Required work:
Find the line with "## Convert Romaji to Kanji" in the entries below, then reproduce it and every line after it down to and including the line with "If arg5 sets", exactly.

*** Block opens ***

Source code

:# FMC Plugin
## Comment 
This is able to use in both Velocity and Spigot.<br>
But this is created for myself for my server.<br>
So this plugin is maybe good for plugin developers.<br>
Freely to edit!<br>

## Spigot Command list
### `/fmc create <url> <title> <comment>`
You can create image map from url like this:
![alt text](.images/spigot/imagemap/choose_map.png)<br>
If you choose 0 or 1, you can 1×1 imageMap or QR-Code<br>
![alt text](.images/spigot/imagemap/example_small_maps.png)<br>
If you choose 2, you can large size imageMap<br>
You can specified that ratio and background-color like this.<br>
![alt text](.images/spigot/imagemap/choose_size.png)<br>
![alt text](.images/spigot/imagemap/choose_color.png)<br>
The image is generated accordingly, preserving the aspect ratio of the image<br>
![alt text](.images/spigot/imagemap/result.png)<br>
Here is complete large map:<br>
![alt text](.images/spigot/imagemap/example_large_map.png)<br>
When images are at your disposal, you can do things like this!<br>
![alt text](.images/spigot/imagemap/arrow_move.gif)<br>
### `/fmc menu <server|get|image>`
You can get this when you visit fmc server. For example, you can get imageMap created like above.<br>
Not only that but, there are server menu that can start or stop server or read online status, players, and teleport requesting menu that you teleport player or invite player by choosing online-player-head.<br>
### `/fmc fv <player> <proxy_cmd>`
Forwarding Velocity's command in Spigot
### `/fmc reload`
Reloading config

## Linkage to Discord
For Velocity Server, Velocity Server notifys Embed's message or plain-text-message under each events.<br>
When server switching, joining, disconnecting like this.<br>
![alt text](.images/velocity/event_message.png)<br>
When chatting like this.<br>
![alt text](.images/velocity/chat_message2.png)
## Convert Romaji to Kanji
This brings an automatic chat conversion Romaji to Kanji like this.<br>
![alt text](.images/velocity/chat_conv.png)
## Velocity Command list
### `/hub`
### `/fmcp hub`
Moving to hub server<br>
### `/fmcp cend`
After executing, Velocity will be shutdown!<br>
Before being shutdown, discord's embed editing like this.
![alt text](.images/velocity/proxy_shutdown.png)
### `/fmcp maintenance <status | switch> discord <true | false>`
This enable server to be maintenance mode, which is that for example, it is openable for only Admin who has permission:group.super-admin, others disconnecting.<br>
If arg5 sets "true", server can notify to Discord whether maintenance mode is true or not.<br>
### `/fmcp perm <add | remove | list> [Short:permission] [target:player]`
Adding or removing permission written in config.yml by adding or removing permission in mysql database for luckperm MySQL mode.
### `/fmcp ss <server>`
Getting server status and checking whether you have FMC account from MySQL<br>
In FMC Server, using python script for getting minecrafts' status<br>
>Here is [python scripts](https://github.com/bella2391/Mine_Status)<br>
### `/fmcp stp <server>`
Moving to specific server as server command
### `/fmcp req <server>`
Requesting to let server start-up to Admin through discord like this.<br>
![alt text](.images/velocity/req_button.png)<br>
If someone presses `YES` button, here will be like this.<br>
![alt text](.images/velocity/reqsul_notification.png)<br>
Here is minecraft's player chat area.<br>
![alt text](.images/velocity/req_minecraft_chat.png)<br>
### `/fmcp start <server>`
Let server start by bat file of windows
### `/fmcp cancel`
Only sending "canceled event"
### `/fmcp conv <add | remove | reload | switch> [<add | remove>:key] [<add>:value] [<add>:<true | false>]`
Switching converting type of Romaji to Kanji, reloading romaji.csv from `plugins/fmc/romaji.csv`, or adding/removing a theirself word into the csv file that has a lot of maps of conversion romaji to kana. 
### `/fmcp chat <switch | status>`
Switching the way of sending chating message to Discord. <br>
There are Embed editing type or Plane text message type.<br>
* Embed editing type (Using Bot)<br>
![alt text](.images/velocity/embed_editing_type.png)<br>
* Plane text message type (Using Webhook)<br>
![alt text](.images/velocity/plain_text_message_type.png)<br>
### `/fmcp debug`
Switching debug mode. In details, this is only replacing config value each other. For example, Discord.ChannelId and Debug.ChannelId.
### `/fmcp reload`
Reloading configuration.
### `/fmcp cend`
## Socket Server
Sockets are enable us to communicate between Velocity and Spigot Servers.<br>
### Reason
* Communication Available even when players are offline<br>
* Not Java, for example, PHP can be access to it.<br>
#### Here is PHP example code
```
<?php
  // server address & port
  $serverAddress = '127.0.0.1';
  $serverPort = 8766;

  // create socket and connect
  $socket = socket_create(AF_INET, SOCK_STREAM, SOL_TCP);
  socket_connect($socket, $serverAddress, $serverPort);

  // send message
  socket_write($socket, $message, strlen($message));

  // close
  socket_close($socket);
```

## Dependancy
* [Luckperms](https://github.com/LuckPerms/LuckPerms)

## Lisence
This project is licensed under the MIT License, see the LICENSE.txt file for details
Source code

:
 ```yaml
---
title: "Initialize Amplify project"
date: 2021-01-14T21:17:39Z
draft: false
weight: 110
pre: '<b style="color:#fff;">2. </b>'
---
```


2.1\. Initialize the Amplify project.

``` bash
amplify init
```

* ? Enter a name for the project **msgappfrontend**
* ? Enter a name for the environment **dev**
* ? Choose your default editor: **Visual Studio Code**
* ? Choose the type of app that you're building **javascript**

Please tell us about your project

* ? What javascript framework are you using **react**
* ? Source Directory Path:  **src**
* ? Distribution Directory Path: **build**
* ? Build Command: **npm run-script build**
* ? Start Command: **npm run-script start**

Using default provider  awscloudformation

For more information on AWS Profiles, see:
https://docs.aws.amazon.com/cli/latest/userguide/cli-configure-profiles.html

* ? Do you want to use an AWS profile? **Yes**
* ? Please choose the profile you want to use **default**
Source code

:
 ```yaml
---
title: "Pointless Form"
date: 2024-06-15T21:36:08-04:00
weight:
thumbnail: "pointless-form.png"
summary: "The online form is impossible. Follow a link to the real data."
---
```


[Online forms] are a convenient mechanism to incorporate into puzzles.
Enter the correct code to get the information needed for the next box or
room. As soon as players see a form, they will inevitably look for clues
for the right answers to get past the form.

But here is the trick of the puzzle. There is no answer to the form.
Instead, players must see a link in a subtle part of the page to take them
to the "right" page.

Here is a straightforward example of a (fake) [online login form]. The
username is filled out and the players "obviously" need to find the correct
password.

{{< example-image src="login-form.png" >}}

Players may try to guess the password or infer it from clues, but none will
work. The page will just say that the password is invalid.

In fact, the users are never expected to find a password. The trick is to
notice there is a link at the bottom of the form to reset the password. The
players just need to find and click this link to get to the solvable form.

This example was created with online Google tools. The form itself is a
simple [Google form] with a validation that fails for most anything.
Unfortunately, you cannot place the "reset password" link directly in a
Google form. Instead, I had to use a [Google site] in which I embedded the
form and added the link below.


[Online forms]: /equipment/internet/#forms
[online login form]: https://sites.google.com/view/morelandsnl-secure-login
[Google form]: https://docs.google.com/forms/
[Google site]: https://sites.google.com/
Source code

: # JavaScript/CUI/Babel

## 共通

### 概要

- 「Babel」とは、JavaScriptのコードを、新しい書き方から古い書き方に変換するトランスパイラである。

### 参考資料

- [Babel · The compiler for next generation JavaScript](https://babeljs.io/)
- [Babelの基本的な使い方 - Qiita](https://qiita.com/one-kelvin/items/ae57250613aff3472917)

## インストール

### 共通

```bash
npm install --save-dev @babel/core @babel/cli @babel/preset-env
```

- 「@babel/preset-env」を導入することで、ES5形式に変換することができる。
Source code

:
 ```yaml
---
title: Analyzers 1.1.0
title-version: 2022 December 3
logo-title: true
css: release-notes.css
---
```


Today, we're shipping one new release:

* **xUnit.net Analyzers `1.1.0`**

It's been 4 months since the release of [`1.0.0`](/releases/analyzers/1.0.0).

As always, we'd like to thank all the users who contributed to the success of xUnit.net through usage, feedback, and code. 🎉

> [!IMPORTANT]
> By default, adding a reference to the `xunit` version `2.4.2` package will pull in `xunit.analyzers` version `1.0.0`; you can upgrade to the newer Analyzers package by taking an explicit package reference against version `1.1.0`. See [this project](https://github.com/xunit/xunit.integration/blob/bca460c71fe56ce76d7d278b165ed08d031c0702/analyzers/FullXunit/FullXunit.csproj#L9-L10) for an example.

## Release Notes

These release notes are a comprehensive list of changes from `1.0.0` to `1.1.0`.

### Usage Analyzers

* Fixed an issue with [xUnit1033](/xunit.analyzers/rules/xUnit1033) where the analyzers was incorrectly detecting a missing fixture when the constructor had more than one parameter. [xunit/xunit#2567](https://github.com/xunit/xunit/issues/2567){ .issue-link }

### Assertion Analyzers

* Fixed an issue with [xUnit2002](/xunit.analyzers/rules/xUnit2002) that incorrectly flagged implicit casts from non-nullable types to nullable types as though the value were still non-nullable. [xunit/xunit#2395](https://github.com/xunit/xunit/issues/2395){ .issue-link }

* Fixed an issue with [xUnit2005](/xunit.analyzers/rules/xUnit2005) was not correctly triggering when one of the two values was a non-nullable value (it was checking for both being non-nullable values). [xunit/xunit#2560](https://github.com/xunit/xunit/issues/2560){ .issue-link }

*** Block closes ***

Response area:
## Convert Romaji to Kanji
This brings an automatic chat conversion Romaji to Kanji like this.<br>
![alt text](.images/velocity/chat_conv.png)
## Velocity Command list
### `/hub`
### `/fmcp hub`
Moving to hub server<br>
### `/fmcp cend`
After executing, Velocity will be shutdown!<br>
Before being shutdown, discord's embed editing like this.
![alt text](.images/velocity/proxy_shutdown.png)
### `/fmcp maintenance <status | switch> discord <true | false>`
This enable server to be maintenance mode, which is that for example, it is openable for only Admin who has permission:group.super-admin, others disconnecting.<br>
If arg5 sets "true", server can notify to Discord whether maintenance mode is true or not.<br>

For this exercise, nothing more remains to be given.